Branson spent the next two years perfecting a proprietary distillation process to turn the world of mocktails on its head, and in 2015, he released Seedlip, the world’s first distilled non-alcoholic spirit.
If you’re not drinking, for whatever reason,
the options are really poor, and you don’t get a good adult experience.
Making these teetotaling spirits involves cold-macerating individual ingredients in neutral grain spirits and water, distilling those macerations in copper pot stills, burning off the alcohol by heating the liquid to 172.4 degrees Fahrenheit, and then blending the results together.

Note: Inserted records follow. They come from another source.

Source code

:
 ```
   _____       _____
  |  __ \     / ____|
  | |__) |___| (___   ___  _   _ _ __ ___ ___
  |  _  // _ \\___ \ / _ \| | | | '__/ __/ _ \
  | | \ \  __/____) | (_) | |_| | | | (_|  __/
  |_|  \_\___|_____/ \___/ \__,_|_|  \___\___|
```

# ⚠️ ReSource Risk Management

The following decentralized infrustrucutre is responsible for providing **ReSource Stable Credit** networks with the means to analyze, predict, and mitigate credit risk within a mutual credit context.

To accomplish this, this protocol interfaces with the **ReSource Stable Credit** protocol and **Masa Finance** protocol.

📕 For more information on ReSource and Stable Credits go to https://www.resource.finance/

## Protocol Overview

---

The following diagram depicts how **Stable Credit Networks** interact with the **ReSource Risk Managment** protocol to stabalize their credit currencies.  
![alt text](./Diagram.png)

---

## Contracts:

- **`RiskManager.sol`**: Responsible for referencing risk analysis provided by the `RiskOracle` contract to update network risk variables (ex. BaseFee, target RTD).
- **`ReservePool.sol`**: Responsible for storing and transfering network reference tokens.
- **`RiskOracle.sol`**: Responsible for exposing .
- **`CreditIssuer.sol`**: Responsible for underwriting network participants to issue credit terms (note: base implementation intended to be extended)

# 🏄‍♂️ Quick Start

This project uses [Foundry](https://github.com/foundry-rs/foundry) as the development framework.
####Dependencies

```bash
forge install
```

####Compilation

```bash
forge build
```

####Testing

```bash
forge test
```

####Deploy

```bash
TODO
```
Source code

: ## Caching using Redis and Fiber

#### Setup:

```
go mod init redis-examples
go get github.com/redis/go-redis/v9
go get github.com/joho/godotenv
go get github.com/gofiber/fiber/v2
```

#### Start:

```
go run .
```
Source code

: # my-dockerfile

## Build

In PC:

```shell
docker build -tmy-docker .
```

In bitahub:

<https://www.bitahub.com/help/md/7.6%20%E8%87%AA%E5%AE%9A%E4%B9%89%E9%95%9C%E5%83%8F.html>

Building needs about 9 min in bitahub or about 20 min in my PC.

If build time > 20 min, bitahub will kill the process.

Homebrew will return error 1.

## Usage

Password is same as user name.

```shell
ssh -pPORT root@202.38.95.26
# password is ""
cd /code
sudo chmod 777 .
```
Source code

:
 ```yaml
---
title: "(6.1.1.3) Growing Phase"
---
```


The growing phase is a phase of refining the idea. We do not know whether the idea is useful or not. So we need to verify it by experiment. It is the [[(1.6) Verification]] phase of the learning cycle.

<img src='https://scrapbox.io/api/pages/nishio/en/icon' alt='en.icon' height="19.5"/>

The Seedlip Spice 94 features woody and aromatic notes of cardamom, cascarilla bark, and grapefruit peel, while the Seedlip Garden 108 pairs hops and herbs such as rosemary and thyme with Branson’s favorite ingredient: the pea.
“There’s nothing better than sitting in a field on a summer day eating fresh peas,” says Branson, whose family has been farming in England for 300 years. “I’m quite nostalgic and sentimental, so I wanted to try and capture that kind of smell in a drink, using our ingredients.”
It appears his idea has caught on. Seedlip has since been released in cocktail-forward cities such as Amsterdam and Copenhagen, and in New York and California; it will soon be available in Hong Kong and Singapore as well. It’s carried by notable Michelin-starred restaurants, including Eleven Madison Park and The French Laundry, where beverage directors use it to create sophisticated mocktails. The American Bar at The Savoy in London, which nabbed the top spot on The World’s 50 Best Bars list in 2017, serves a menu of five Seedlip-based mocktails, including the Castle Rock (made with rhubarb cordial and egg white) and the Art Deco (made with eucalyptus and peppermint soda water). But don’t let those fancy ingredients distract you from the soul of the spirit.
“Everybody loves peas,” says Branson, who recently got the letters P, E, A, and S tattooed across his knuckles. “They’re this humble little green ball of goodness.”